Abstract:
The undertaking of road condition assessments, for input to computerized road asset management systems (RAMS), has been systematically carried out by road authorities in South Africa since the mid 1980’s. Considerable advancements in data processing and analysis has been made in this time, but concurrent development in the actual acquisition of road condition data has not happened, with this fundamental aspect being predominantly based on manual collection methods i.e. the use of people.
Semi-automated data collection, such as the use of purpose-built surveillance vehicles equipped with cameras and profiling equipment, have been implemented by the larger road authorities over the past ten years, and whilst this is a significant improvement over manual methods, the data collected is generally limited to profile related aspects, e.g. riding quality and rut depth whilst the assessment of distress mechanisms is still undertaken with a physical visual inspection.

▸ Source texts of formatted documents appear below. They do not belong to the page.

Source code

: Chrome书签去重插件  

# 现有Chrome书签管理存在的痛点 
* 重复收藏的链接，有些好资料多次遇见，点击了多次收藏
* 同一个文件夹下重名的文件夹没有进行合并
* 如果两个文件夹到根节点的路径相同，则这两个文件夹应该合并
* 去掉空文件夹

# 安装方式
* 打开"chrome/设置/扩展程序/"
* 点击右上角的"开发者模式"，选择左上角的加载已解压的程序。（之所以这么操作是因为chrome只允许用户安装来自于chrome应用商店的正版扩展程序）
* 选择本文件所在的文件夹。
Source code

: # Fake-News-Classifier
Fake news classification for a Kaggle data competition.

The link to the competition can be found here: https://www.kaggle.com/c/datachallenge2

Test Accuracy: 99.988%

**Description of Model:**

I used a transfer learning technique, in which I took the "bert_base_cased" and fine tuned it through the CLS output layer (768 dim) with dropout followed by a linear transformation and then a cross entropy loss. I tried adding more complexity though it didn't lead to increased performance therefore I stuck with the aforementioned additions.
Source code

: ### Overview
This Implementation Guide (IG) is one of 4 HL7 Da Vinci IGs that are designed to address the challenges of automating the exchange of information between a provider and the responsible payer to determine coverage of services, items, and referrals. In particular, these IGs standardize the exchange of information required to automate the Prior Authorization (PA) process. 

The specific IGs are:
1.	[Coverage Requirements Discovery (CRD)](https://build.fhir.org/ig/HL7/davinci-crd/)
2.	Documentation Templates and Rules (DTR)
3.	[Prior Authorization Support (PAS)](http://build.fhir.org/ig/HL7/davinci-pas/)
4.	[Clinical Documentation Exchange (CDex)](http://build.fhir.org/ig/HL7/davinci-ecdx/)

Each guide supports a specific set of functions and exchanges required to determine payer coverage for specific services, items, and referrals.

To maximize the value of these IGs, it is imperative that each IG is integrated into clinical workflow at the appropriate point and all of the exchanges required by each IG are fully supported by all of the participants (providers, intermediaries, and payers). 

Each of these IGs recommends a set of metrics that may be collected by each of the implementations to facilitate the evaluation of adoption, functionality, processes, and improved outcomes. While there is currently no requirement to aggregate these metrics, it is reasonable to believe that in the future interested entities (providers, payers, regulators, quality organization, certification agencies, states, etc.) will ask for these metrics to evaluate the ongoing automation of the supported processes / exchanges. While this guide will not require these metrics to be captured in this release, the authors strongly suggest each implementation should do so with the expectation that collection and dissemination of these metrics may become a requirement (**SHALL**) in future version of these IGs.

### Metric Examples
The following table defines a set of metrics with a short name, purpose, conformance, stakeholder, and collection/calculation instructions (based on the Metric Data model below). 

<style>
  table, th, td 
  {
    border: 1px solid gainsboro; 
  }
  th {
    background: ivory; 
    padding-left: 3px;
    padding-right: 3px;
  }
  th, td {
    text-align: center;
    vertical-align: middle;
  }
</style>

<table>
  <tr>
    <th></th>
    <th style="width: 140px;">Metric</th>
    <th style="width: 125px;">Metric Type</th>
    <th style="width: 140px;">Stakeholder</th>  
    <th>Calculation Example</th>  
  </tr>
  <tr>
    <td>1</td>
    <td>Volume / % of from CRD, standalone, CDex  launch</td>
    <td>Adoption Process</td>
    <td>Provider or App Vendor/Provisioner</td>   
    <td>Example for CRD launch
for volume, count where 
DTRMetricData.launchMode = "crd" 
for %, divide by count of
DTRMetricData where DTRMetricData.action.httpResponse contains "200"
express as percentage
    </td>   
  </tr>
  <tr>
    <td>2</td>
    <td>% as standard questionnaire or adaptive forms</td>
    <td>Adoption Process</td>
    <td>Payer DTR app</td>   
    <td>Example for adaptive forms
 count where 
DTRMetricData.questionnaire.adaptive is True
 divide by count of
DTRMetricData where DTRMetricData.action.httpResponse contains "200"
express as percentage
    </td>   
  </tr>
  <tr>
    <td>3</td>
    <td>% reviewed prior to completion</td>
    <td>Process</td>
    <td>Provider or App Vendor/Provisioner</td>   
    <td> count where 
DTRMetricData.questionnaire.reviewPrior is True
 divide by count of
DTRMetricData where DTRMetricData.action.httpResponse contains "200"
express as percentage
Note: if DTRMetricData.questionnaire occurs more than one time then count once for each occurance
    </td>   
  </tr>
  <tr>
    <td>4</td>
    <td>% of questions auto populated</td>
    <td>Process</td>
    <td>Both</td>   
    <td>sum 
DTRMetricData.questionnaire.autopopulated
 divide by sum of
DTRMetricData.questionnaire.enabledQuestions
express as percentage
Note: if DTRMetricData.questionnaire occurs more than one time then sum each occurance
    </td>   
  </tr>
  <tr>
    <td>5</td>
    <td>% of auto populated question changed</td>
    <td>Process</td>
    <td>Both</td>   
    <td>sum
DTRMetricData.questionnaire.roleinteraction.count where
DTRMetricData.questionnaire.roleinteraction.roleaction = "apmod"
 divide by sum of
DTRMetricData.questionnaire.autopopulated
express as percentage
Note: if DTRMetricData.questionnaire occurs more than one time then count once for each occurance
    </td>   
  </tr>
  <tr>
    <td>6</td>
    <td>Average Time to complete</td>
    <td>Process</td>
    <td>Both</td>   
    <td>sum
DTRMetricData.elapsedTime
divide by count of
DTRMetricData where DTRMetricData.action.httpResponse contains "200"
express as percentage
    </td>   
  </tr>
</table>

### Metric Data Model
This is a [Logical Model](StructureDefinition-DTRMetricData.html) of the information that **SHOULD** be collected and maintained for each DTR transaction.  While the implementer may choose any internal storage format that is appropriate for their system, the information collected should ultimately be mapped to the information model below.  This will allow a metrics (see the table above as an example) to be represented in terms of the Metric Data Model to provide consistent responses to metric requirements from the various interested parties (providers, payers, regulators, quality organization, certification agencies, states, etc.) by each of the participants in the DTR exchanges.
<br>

The development of new laser technologies in recent years has changed pavement data collection, enabling a fully automated approach to be investigated. The ability to undertake fully automated road condition data collection will offer significant and meaningful benefit to road authorities in terms of cost and time savings, safety and accuracy of data whilst road users should benefit from more timeous and appropriate maintenance interventions.
This paper presents the findings of an investigatory study towards establishing autonomous fully inclusive TMH9 compliant road condition data collection and evaluation.